Only an artist of the highest rank could create a character such as Mrs. Proudie from the suggestions he had derived from the rumours respecting our Bishop's wife, and only an artist of the highest rank could create a personage which compelled all readers who knew the original to recognise the source of his inspiration and feel certain of its identity in spite of the absence of all outward marks of identification.
For several years after reading the Barchester series I was accustomed to hear people in the neighbourhood in which I lived refer to the Bishop's wife as Mrs. Proudie—several clergymen certainly did so; but quite fifteen years had passed before I heard that, previous to his writing Barchester Towers, the author had been stationed in the same neighbourhood as an Inspector in the Post Office Department.
“In those days,” said my informant, who had served under Trollope, “the Bishop's wife was at the height of her fame. Every one was talking about her and the way she kept the poor Bishop under her thumb. We expected that Mr. Trollope would make something out of her.”
When I asked him how he could reconcile the difference between Mrs. Proudie and the other lady—how he could reconcile Mrs. Proudie's death in The Last Chronicle with the other's still active life, he told me that he had never read any of Trollope's books: the only writings of Trollope that had come under his cognizance were the official reports which he made to the head of the Department!

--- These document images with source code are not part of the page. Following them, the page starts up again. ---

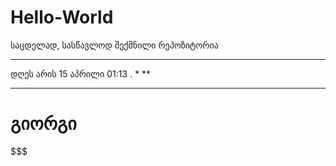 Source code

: # Hello-World
საცდელად, სასწავლოდ შექმნილი რეპოზიტორია
*** 
დღეს არის 15 აპრილი 01:13 .
*
**
***
###
# გიორგი
$$$

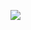 [![](https://github.com/scijava/native-lib-loader/actions/workflows/build-main.yml/badge.svg)](https://github.com/scijava/native-lib-loader)
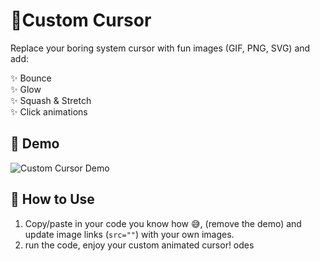 # 🚦Custom Cursor

Replace your boring system cursor with fun images (GIF, PNG, SVG) and add:

✨ Bounce  
✨ Glow  
✨ Squash & Stretch  
✨ Click animations  

## 🎥 Demo
![Custom Cursor Demo](https://raw.githubusercontent.com/raggynexli/dustbin/be6c82660148aab466ee8f29909a2868c38da9db/kirbycursordemo.gif)

## 🚀 How to Use
1. Copy/paste in your code you know how 😅, (remove the demo) and update image links (`src=""`) with your own images.  
2. run the code, enjoy your custom animated cursor!  odes
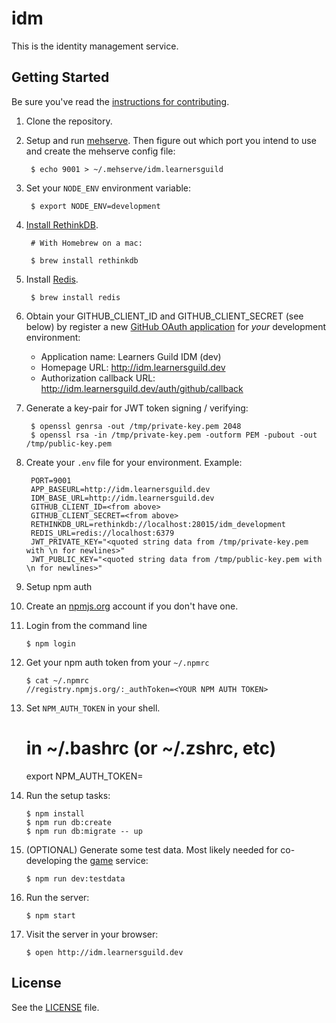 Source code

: # idm

This is the identity management service.

## Getting Started

Be sure you've read the [instructions for contributing](./CONTRIBUTING.md).

1. Clone the repository.

2. Setup and run [mehserve][mehserve]. Then figure out which port you intend to use and create the mehserve config file:

        $ echo 9001 > ~/.mehserve/idm.learnersguild

3. Set your `NODE_ENV` environment variable:

        $ export NODE_ENV=development

4. [Install RethinkDB][install-rethinkdb].

        # With Homebrew on a mac:

        $ brew install rethinkdb

5. Install [Redis][redis].

        $ brew install redis

6. Obtain your GITHUB_CLIENT_ID and GITHUB_CLIENT_SECRET (see below) by register a new [GitHub OAuth application][github-register-application] for _your_ development environment:
    - Application name: Learners Guild IDM (dev)
    - Homepage URL: http://idm.learnersguild.dev
    - Authorization callback URL: http://idm.learnersguild.dev/auth/github/callback

7. Generate a key-pair for JWT token signing / verifying:

        $ openssl genrsa -out /tmp/private-key.pem 2048
        $ openssl rsa -in /tmp/private-key.pem -outform PEM -pubout -out /tmp/public-key.pem

8. Create your `.env` file for your environment. Example:

        PORT=9001
        APP_BASEURL=http://idm.learnersguild.dev
        IDM_BASE_URL=http://idm.learnersguild.dev
        GITHUB_CLIENT_ID=<from above>
        GITHUB_CLIENT_SECRET=<from above>
        RETHINKDB_URL=rethinkdb://localhost:28015/idm_development
        REDIS_URL=redis://localhost:6379
        JWT_PRIVATE_KEY="<quoted string data from /tmp/private-key.pem with \n for newlines>"
        JWT_PUBLIC_KEY="<quoted string data from /tmp/public-key.pem with \n for newlines>"

9. Setup npm auth

10. Create an [npmjs.org](https://www.npmjs.com/) account if you don't have one.

11. Login from the command line

        $ npm login


12. Get your npm auth token from your `~/.npmrc`

        $ cat ~/.npmrc
        //registry.npmjs.org/:_authToken=<YOUR NPM AUTH TOKEN>

13.  Set `NPM_AUTH_TOKEN` in your shell.

        # in ~/.bashrc (or ~/.zshrc, etc)
        export NPM_AUTH_TOKEN=<YOUR NPM AUTH TOKEN>

14. Run the setup tasks:

        $ npm install
        $ npm run db:create
        $ npm run db:migrate -- up

15. (OPTIONAL) Generate some test data. Most likely needed for co-developing the [game][game] service:

        $ npm run dev:testdata

16. Run the server:

        $ npm start

17. Visit the server in your browser:

        $ open http://idm.learnersguild.dev

## License

See the [LICENSE](./LICENSE) file.

[game]: https://github.com/LearnersGuild/game
[github-register-application]: https://github.com/settings/applications/new
[install-rethinkdb]: https://www.rethinkdb.com/docs/install/
[redis]: http://redis.io/
[mehserve]: https://github.com/timecounts/mehserve

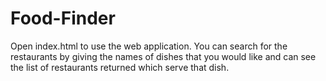 # Food-Finder
Open index.html to use the web application.
You can search for the restaurants by giving the names of dishes that you would like and can see the list of restaurants returned which serve that dish.
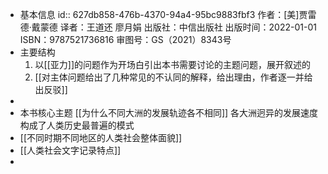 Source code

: - 基本信息
  id:: 627db858-476b-4370-94a4-95bc9883fbf3
  作者：[美]贾雷德·戴蒙德
  译者：王道还 廖月娟
  出版社：中信出版社
  出版时间：2022-01-01
  ISBN：9787521736816
  审图号：GS（2021）8343号
- 主要结构
  1. 以[[亚力]]的问题作为开场白引出本书需要讨论的主题问题，展开叙述的
  2. [[对主体问题给出了几种常见的不认同的解释，给出理由，作者逐一并给出反驳]]
-
- 本书核心主题
  [[为什么不同大洲的发展轨迹各不相同]]
  各大洲迥异的发展速度构成了人类历史最普遍的模式
- [[不同时期不同地区的人类社会整体面貌]]
- [[人类社会文字记录特点]]
-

Beautiful to the last, and ruling to the last, our Mrs. Proudie survived the published record of the other Mrs. Proudie by nearly thirty years. I write this chapter sitting on a sofa which I bought out of the Palace. The fact that the receipt of my cheque was signed by the Bishop and not by the lady, suggests that in financial matters his lordship was permitted to discharge the humblest of clerical duties.
In Broadminster there has never been a rumour of a Mrs. Proudie; but occasionally there comes a discordant note from the belfry of the Cathedral. Only a quick ear can detect it, but having detected it, one is conscious of an impression of uneasiness, and asks oneself or anybody else if it is possible that all is not well in the Close.
What sounds like the merest tinkle of discord outside Broadminster reverberates throughout the Close, causing uneasiness and even perturbation at times.
During the past three years there have been two threatenings of huge upheavals in Minster circles. The rumblings of an earthquake were heard by some people of acute hearing, and the local seismometer—her name is Lady Birnam—foretold a cataclysm. But happily the centre of the disturbance passed away in another direction, and the foundations of the Cathedral remained intact.